* Work to be completed:
Lines holding the string "elements" are the ones to copy; find them all in the data.

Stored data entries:
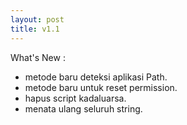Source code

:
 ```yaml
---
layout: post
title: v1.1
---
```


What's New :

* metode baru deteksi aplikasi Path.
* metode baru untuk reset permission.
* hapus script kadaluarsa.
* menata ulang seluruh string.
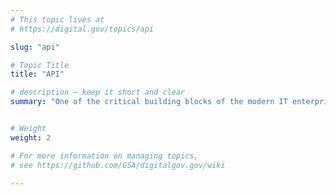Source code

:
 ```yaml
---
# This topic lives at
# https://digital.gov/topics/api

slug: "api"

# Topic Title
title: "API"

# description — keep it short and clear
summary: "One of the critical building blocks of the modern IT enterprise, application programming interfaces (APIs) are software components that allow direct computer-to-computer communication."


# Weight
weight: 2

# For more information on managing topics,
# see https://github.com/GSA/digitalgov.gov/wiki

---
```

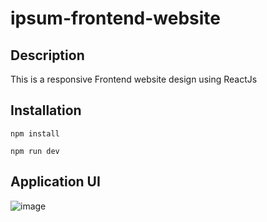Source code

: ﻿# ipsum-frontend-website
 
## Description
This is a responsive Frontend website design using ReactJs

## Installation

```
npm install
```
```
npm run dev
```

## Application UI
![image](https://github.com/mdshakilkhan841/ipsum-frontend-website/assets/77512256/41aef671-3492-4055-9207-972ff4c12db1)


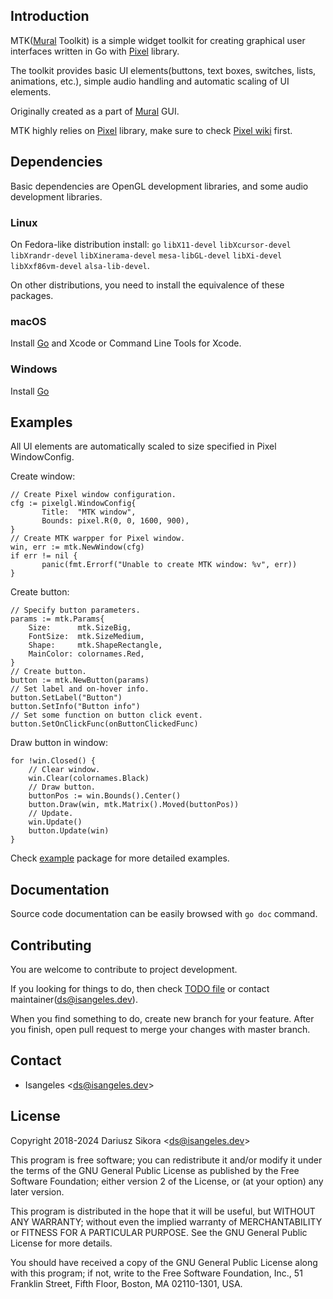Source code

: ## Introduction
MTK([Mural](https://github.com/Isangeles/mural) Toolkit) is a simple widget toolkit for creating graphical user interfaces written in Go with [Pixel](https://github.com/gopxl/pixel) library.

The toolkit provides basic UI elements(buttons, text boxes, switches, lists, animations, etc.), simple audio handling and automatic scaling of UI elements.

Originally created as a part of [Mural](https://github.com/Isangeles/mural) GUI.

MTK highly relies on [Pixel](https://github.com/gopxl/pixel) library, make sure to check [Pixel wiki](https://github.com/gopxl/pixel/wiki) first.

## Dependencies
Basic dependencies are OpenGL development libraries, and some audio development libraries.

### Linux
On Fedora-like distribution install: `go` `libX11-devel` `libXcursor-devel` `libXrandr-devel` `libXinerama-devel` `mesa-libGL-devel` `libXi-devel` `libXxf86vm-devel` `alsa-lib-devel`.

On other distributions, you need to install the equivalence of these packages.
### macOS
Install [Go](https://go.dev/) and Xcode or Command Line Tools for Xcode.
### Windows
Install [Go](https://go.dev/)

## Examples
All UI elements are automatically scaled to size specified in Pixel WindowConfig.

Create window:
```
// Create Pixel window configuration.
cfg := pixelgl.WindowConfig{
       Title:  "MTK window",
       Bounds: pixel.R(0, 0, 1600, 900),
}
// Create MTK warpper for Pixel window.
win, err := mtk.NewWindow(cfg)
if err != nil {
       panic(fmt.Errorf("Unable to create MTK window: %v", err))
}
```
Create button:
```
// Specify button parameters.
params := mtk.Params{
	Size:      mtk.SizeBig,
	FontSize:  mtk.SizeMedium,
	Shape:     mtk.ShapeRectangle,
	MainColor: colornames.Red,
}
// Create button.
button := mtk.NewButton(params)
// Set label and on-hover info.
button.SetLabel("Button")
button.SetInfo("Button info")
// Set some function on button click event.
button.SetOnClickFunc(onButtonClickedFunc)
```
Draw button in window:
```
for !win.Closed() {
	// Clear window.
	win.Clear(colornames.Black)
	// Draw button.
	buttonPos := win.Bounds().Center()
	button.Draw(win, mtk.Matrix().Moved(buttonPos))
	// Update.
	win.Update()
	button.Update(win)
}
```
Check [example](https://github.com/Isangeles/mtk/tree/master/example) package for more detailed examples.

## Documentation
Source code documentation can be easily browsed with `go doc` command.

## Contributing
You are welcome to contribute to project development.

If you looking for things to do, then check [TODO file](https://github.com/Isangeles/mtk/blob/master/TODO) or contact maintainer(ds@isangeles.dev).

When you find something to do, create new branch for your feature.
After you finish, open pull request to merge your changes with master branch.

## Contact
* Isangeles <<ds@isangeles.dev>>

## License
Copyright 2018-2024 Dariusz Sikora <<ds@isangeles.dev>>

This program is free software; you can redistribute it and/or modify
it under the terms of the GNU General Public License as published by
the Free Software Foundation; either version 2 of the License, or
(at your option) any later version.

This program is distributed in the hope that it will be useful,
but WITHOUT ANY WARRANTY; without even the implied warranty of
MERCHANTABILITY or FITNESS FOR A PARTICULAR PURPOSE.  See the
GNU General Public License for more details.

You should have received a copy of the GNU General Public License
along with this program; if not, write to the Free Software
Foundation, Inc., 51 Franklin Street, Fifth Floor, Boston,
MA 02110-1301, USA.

* Answer for the task:
The toolkit provides basic UI elements(buttons, text boxes, switches, lists, animations, etc.), simple audio handling and automatic scaling of UI elements.
All UI elements are automatically scaled to size specified in Pixel WindowConfig.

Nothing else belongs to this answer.